To use this technique, you have to control getChild (or you could 
rewrite getChildForRequest -- but that's an exercise for the reader). 
The idea is to gather a list of all the objects that had a getChild 
called on them for a given request. Here's the trick:

class IObjectCrumbs(components.Interface):
     """An interface on the request which keeps track of the list
     objects that were involved in the url traversal process
     for this request.
     """

components.registerAdapter(lambda _: [], server.Request, IObjectCrumbs)

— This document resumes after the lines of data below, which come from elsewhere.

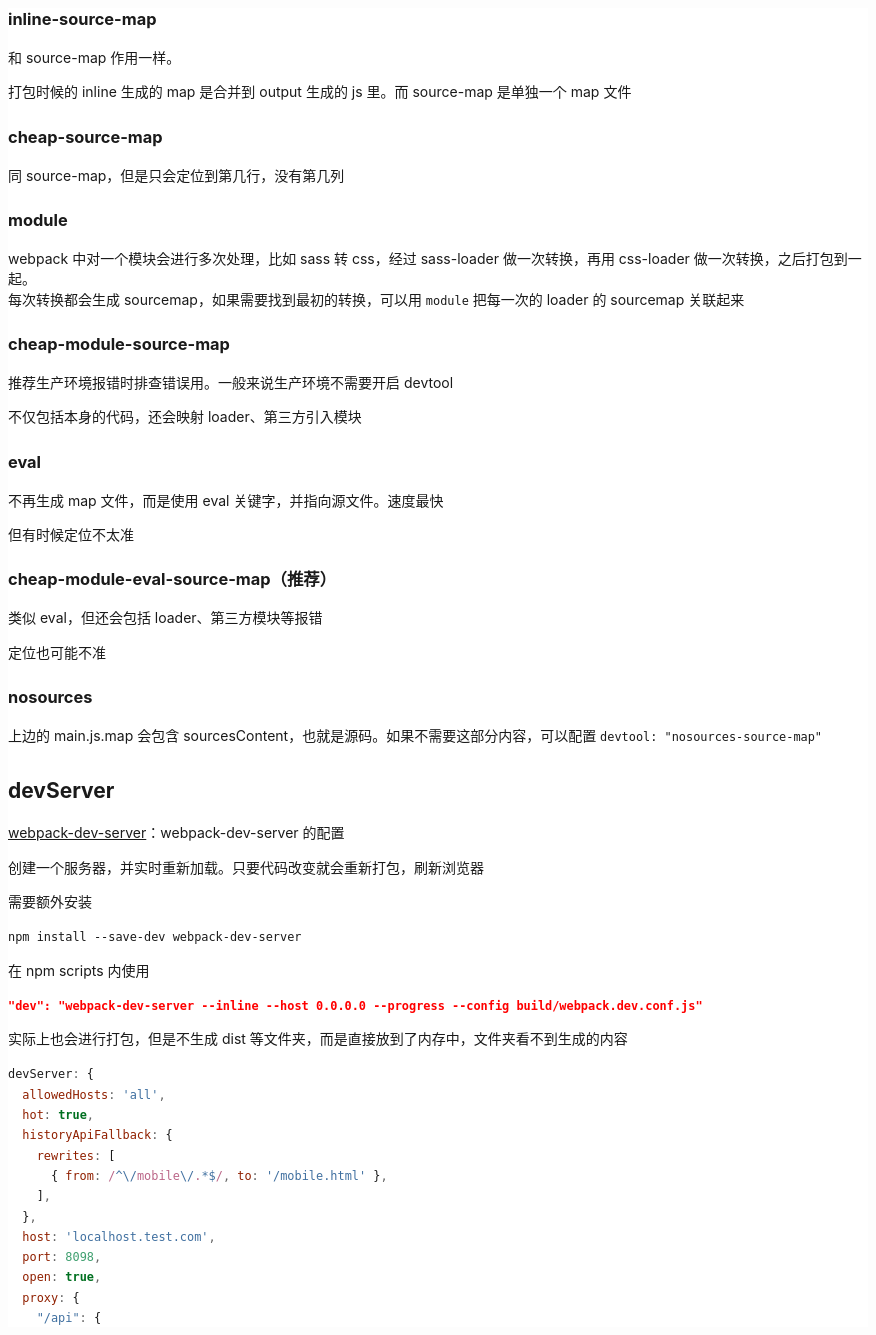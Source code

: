 ### inline-source-map

和 source-map 作用一样。

打包时候的 inline 生成的 map 是合并到 output 生成的 js 里。而 source-map 是单独一个 map 文件

### cheap-source-map

同 source-map，但是只会定位到第几行，没有第几列

### module

webpack 中对一个模块会进行多次处理，比如 sass 转 css，经过 sass-loader 做一次转换，再用 css-loader 做一次转换，之后打包到一起。  
每次转换都会生成 sourcemap，如果需要找到最初的转换，可以用 `module` 把每一次的 loader 的 sourcemap 关联起来

### cheap-module-source-map

推荐生产环境报错时排查错误用。一般来说生产环境不需要开启 devtool

不仅包括本身的代码，还会映射 loader、第三方引入模块

### eval

不再生成 map 文件，而是使用 eval 关键字，并指向源文件。速度最快

但有时候定位不太准

### cheap-module-eval-source-map（推荐）

类似 eval，但还会包括 loader、第三方模块等报错

定位也可能不准

### nosources

上边的 main.js.map 会包含 sourcesContent，也就是源码。如果不需要这部分内容，可以配置 `devtool: "nosources-source-map"`

## devServer

[webpack-dev-server](https://webpack.js.org/configuration/dev-server/#devserver)：webpack-dev-server 的配置

创建一个服务器，并实时重新加载。只要代码改变就会重新打包，刷新浏览器

需要额外安装

`npm install --save-dev webpack-dev-server`

在 npm scripts 内使用

```json
"dev": "webpack-dev-server --inline --host 0.0.0.0 --progress --config build/webpack.dev.conf.js"
```

实际上也会进行打包，但是不生成 dist 等文件夹，而是直接放到了内存中，文件夹看不到生成的内容

```js
devServer: {
  allowedHosts: 'all',
  hot: true,
  historyApiFallback: {
    rewrites: [
      { from: /^\/mobile\/.*$/, to: '/mobile.html' },
    ],
  },
  host: 'localhost.test.com',
  port: 8098,
  open: true,
  proxy: {
    "/api": {
```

class MyPageSubclass(page.LivePage):
     def getChild(self, name, request):
         rv = page.LivePage.getChild(self, name, request) # substitute 
Page if you aren't using LivePage
         if name != '' or request.prepath == ['']:
             IObjectCrumbs(request).append(rv)
         return rv

Once you have installed this getChild on all of the Resource objects 
involved in your application's Resource tree, you can then at any point 
in the render process get an IObjectCrumbs adapter on the request to 
get the list of actual instances which correspond with the path 
segments in request.prepath. What you do with them is then up to you; 
the most obvious things that come to mind are asking the instances to 
render a nicely formatted anchor instead of using the pathsegment text 
in the breadcrumbs example above, and introspecting the instances to 
see which child names they are capable of rendering (which you will 
have to do in a fairly application-specific manner; because of 
getChild, it isn't possible to write a general solution which lists all 
valid child names for a given resource).

I'm still trying to find the best solution to this problem in Quotient, 
and it would be really great if we could get it to the point where we 
could provide a Widget which anyone could drop into any Page anywhere 
in the Resource tree, and it would render a nice tree of links the user 
can use to navigate, but we're probably quite a ways off from actually 
being able to do that in a sane manner.